EXERCISE GOAL
Once you find a line containing the word "shield" in the entries below, copy it.

Collected data

= Beginning of Section =

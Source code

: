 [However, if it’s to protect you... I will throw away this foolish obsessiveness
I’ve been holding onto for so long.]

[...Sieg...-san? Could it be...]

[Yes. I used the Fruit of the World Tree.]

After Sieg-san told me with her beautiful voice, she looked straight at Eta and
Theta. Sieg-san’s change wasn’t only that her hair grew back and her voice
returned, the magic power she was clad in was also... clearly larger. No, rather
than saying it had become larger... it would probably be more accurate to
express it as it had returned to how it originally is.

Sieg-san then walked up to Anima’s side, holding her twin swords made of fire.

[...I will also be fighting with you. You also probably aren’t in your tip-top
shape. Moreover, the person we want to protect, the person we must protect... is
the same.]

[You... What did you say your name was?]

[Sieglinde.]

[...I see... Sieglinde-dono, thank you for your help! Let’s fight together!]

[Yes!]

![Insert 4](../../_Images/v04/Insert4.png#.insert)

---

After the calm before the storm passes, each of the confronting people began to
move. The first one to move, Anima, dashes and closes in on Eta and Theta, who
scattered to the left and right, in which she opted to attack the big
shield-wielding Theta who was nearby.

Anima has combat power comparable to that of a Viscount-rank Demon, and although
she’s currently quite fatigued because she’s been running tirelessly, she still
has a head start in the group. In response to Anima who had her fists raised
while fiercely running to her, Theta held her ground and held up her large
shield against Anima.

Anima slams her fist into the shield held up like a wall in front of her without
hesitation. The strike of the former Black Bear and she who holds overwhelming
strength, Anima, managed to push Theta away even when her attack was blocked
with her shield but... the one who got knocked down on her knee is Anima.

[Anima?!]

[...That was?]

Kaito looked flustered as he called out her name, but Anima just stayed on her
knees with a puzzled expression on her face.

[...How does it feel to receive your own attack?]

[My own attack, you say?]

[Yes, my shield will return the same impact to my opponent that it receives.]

= End of Section =

FINISHED TASK
shield-wielding Theta who was nearby.
shield against Anima.
Anima slams her fist into the shield held up like a wall in front of her without
with her shield but... the one who got knocked down on her knee is Anima.
[Yes, my shield will return the same impact to my opponent that it receives.]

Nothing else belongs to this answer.